====== Data listing ======

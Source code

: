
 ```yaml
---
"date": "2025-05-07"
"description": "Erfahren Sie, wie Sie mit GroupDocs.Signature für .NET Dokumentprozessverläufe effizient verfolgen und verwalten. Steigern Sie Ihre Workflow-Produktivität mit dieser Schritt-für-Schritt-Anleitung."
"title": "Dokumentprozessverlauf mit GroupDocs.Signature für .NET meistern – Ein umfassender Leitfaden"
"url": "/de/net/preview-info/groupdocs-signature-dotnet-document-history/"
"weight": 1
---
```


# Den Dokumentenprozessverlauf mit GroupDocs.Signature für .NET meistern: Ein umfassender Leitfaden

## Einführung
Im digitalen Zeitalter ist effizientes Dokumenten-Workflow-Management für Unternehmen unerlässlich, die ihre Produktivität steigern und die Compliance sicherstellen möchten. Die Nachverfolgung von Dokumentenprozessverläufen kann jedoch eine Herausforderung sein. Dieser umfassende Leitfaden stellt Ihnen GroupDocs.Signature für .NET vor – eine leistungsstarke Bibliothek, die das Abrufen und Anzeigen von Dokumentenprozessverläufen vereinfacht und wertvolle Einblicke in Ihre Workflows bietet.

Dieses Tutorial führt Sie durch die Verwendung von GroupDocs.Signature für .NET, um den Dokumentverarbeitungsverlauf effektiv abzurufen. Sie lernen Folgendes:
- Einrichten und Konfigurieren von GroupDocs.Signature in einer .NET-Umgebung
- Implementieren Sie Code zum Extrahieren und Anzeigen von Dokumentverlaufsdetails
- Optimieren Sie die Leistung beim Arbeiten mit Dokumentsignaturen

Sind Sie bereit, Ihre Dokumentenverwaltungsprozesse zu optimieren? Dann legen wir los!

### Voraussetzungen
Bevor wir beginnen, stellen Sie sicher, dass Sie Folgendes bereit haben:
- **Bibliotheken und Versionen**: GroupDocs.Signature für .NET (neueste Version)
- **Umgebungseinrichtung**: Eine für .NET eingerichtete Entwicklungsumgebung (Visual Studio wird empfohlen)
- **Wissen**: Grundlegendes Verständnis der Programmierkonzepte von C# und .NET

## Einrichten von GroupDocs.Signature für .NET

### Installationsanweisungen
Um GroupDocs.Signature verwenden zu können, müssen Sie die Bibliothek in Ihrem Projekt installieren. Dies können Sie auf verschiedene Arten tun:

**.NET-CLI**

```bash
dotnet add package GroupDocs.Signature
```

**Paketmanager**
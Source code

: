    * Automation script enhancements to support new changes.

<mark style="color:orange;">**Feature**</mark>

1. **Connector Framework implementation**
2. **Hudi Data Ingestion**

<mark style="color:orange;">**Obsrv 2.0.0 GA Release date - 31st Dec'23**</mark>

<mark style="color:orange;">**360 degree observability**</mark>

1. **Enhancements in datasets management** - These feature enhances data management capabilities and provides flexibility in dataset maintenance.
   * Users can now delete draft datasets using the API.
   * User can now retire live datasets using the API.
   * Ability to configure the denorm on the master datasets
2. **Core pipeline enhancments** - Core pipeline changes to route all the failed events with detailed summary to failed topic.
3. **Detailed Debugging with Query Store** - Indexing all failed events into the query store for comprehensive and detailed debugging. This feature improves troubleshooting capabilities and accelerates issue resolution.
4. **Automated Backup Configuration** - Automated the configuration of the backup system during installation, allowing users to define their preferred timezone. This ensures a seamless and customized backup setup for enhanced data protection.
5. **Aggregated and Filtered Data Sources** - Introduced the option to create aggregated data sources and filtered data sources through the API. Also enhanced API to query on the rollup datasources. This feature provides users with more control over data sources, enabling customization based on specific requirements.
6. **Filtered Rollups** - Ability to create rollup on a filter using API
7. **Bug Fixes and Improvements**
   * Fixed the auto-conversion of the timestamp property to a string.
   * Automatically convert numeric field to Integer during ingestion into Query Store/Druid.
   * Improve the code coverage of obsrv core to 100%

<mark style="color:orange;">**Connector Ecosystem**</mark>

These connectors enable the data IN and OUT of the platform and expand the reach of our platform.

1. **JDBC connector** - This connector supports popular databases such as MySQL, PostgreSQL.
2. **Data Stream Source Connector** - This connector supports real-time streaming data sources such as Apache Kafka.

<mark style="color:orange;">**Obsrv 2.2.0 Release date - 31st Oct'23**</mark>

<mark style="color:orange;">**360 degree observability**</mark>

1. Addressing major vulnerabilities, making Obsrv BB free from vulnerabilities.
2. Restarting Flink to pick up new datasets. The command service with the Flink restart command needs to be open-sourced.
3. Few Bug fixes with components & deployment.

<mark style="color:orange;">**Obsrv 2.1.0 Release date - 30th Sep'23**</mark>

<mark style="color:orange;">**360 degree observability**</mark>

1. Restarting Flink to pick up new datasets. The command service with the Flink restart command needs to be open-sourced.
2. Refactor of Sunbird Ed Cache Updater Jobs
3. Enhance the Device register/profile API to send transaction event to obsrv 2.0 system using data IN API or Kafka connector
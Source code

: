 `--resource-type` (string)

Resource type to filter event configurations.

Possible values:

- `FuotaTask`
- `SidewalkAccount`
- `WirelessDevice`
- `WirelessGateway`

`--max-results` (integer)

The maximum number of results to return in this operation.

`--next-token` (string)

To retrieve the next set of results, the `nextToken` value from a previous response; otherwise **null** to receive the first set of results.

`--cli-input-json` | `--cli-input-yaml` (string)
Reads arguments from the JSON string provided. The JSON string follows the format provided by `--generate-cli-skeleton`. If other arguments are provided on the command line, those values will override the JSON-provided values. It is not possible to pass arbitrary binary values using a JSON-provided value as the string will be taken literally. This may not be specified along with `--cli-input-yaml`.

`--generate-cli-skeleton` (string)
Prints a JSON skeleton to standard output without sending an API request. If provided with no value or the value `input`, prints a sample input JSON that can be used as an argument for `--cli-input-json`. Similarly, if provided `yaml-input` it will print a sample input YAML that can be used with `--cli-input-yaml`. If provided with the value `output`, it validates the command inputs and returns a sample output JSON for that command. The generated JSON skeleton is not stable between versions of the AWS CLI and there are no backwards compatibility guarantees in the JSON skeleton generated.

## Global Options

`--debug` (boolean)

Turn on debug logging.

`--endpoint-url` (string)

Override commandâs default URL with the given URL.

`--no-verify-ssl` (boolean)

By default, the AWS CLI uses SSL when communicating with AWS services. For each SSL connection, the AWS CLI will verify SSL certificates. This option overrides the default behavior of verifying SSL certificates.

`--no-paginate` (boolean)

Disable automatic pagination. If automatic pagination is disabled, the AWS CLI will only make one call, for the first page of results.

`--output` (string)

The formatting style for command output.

======

→ The problem
Of the entries above, repeat exactly the lines between the line with "### Installationsanweisungen" and the line with "1. **Connector Framework implementation**", inclusive, and no others.

→ Response
### Installationsanweisungen
Um GroupDocs.Signature verwenden zu können, müssen Sie die Bibliothek in Ihrem Projekt installieren. Dies können Sie auf verschiedene Arten tun:

**.NET-CLI**

```bash
dotnet add package GroupDocs.Signature
```

**Paketmanager**
Source code

:    * Automation script enhancements to support new changes.

<mark style="color:orange;">**Feature**</mark>

1. **Connector Framework implementation**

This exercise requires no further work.